The EWI, performed here by another Full Sail colleague and saxophonist, Brian Smithers, plays exactly like a woodwind instrument. But instead of a reed resonating an air column like a clarinet, the EWI electronically senses fingering, breath and mouthpiece pressure which control the tone, loudness and color of what comes out of its loudspeaker.
The work opens with the “Zero Dimension”. To be or not to be. In fact, the zero dimension really isn’t technically a dimension at all because it is dimensionless. In mathematics, we treat this as as a point that has no size, in physics it is a singularity, in logic it is true or false, on or off. An opening fortissimo chord from the brass represents this declaration of existence. The chord is restated in the electronics, then the woodwinds and then the strings over which the EWI appears with the main theme:
The opening elements: the eight note theme, the opening chords, the polytonal harmonic palette, the idea of moving back and forth between instrument sections of the orchestra and electronic sounds provide much of the developmental content throughout the entire work.
Singularities connect to form lines for the “First Dimension”, represented by a loud, bit-crunchy, electronic sounds emphasizing the tritone in the harmonic palette. Only direction exists in this imaginary universe.
In the Second Dimension, the lines from the First Dimension pair up and briefly connect to form planes. This is a primarily orchestral section featuring rapid EWI passages. Intensity builds with an insistent triplet figure, reaching a climax which breaks into the “Third Dimension”.
The “Third Dimension” provides rhythmic relief with a soaring EWI solo over sustained, beautiful orchestral harmonies. We finally arrive at a quiet, stable point with the piano – repeating a closely voiced extended chord in D minor.
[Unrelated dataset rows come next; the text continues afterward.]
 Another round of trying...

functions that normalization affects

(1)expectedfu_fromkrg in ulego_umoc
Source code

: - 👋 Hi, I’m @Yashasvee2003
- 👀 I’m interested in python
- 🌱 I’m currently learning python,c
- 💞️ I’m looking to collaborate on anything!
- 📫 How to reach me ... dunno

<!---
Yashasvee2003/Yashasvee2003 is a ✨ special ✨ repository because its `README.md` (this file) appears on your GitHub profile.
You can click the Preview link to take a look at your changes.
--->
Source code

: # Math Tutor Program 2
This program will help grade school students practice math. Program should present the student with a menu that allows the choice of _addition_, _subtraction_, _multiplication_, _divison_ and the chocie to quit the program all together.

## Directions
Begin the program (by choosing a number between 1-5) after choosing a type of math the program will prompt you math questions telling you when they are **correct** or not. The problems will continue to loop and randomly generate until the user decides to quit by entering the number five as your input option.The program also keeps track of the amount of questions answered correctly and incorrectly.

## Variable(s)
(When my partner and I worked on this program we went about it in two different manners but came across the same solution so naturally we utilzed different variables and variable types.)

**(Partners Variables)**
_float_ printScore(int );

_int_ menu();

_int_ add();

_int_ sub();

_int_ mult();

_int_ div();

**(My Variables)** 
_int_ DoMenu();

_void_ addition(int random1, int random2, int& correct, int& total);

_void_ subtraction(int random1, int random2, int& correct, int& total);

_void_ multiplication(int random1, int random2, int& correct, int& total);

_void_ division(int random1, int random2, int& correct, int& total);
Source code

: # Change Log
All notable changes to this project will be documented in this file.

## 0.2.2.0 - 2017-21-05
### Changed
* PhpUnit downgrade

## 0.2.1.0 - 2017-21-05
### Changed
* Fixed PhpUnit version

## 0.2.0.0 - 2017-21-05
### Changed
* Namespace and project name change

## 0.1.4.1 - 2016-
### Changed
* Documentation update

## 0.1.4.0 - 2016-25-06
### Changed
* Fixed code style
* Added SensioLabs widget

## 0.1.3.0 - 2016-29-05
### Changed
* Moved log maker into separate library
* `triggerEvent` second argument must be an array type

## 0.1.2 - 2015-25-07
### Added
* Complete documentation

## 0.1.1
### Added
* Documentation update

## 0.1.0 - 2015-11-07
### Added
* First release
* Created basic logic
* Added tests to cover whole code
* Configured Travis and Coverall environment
A loud interruption destroys this solace as a hole is torn in our dimensional fabric and we fall into the final “Fourth Dimension”. The 3rd dimension is visible within the 4th just as we in the 3rd dimension can see the 2nd. Here, the opening musical material from each dimension recapitulates and climbs to the final statement. At the close, the EWI and strings take the main theme, the woodwinds repeat the triplet figure from the Second Dimension, and large brass chords build to the final climax, ending with a loud, shaped noise.